Foods, Herbs, & Supplements
The following have shown at least some promise for gout.
Coffee: According to the Mayo Clinic, there’s evidence that drinking four to six cups of coffee a day can lower gout risk in men.
Antioxidant-Rich Fruits: Dark-colored fruits like blackberries, blueberries, grapes, raspberries, and especially cherries can help keep uric acid under control.
Vitamin C: Consuming moderate amounts of vitamin C is also connected to lower uric acid levels. However, very large doses of the vitamin can actually raise uric acid levels.
Other Supplements: There are also herbal supplements that have been found to effectively reduce inflammation including devil's claw, bromelain, and turmeric. These haven’t been specifically studied for gout, but they may help with the swelling and pain associated with an attack.
This technique from traditional Chinese medicine of placing very thin needles in points on the body has been found effective in treating different types of chronic pain. There haven’t yet been any studies done on acupuncture and gout, but its pain-relieving properties are promising.
Hot & Cold Compress
Switching between hot compress to the affected area for three minutes and a cold compress for 30 seconds can help reduce pain and swelling that occurs during a gout attack.
In most people, a first acute gout attack comes without warning, and there really aren't any other symptoms of high uric acid. Therefore, prevention efforts for gout are focused on preventing future attacks or lessening their severity.

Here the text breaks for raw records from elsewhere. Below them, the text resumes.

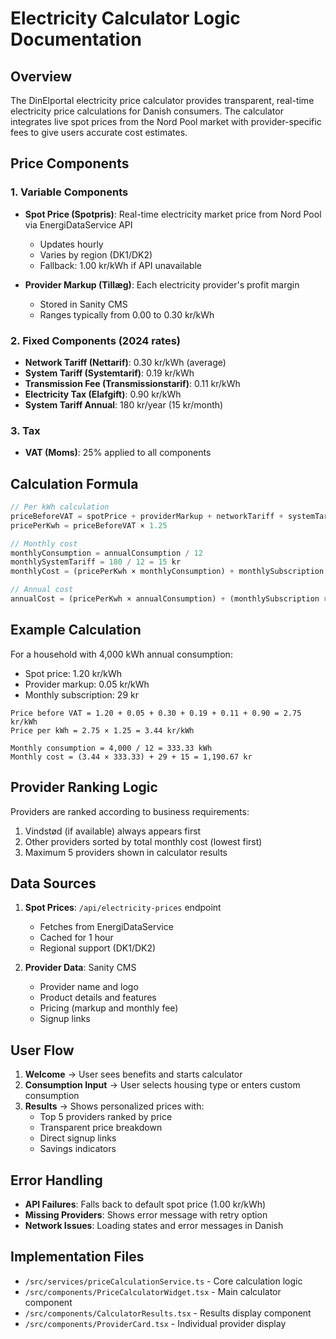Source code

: # Electricity Calculator Logic Documentation

## Overview
The DinElportal electricity price calculator provides transparent, real-time electricity price calculations for Danish consumers. The calculator integrates live spot prices from the Nord Pool market with provider-specific fees to give users accurate cost estimates.

## Price Components

### 1. Variable Components
- **Spot Price (Spotpris)**: Real-time electricity market price from Nord Pool via EnergiDataService API
  - Updates hourly
  - Varies by region (DK1/DK2)
  - Fallback: 1.00 kr/kWh if API unavailable

- **Provider Markup (Tillæg)**: Each electricity provider's profit margin
  - Stored in Sanity CMS
  - Ranges typically from 0.00 to 0.30 kr/kWh

### 2. Fixed Components (2024 rates)
- **Network Tariff (Nettarif)**: 0.30 kr/kWh (average)
- **System Tariff (Systemtarif)**: 0.19 kr/kWh
- **Transmission Fee (Transmissionstarif)**: 0.11 kr/kWh
- **Electricity Tax (Elafgift)**: 0.90 kr/kWh
- **System Tariff Annual**: 180 kr/year (15 kr/month)

### 3. Tax
- **VAT (Moms)**: 25% applied to all components

## Calculation Formula

```typescript
// Per kWh calculation
priceBeforeVAT = spotPrice + providerMarkup + networkTariff + systemTariff + transmissionFee + electricityTax
pricePerKwh = priceBeforeVAT × 1.25

// Monthly cost
monthlyConsumption = annualConsumption / 12
monthlySystemTariff = 180 / 12 = 15 kr
monthlyCost = (pricePerKwh × monthlyConsumption) + monthlySubscription + monthlySystemTariff

// Annual cost
annualCost = (pricePerKwh × annualConsumption) + (monthlySubscription × 12) + 180
```

## Example Calculation

For a household with 4,000 kWh annual consumption:
- Spot price: 1.20 kr/kWh
- Provider markup: 0.05 kr/kWh
- Monthly subscription: 29 kr

```
Price before VAT = 1.20 + 0.05 + 0.30 + 0.19 + 0.11 + 0.90 = 2.75 kr/kWh
Price per kWh = 2.75 × 1.25 = 3.44 kr/kWh

Monthly consumption = 4,000 / 12 = 333.33 kWh
Monthly cost = (3.44 × 333.33) + 29 + 15 = 1,190.67 kr
```

## Provider Ranking Logic

Providers are ranked according to business requirements:
1. Vindstød (if available) always appears first
2. Other providers sorted by total monthly cost (lowest first)
3. Maximum 5 providers shown in calculator results

## Data Sources

1. **Spot Prices**: `/api/electricity-prices` endpoint
   - Fetches from EnergiDataService
   - Cached for 1 hour
   - Regional support (DK1/DK2)

2. **Provider Data**: Sanity CMS
   - Provider name and logo
   - Product details and features
   - Pricing (markup and monthly fee)
   - Signup links

## User Flow

1. **Welcome** → User sees benefits and starts calculator
2. **Consumption Input** → User selects housing type or enters custom consumption
3. **Results** → Shows personalized prices with:
   - Top 5 providers ranked by price
   - Transparent price breakdown
   - Direct signup links
   - Savings indicators

## Error Handling

- **API Failures**: Falls back to default spot price (1.00 kr/kWh)
- **Missing Providers**: Shows error message with retry option
- **Network Issues**: Loading states and error messages in Danish

## Implementation Files

- `/src/services/priceCalculationService.ts` - Core calculation logic
- `/src/components/PriceCalculatorWidget.tsx` - Main calculator component
- `/src/components/CalculatorResults.tsx` - Results display component
- `/src/components/ProviderCard.tsx` - Individual provider display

Xanthine oxidase inhibitors and probenecid both prevent gout attacks by reducing the amount of uric acid in the blood. A doctor may also prescribe an NSAID or colchicine to be taken every day to help make future attacks less painful.
Careful monitoring of diet can also help to reduce uric acid levels. Your doctor can help you create a specific plan, but some of the most common changes are as follows:
- drink more water and other non-alcoholic fluids
- drink less alcohol
- eat less meat
- limit high-purine foods, including organ meats, oily fish, and certain vegetables
- eat more low-fat dairy foods
Maintain a Healthy Weight
In addition, dietary changes may also have the goal of reducing body weight. Obesity is a risk factor for gout. Maintaining a healthy weight through a balanced diet and regular exercise can help prevent attacks.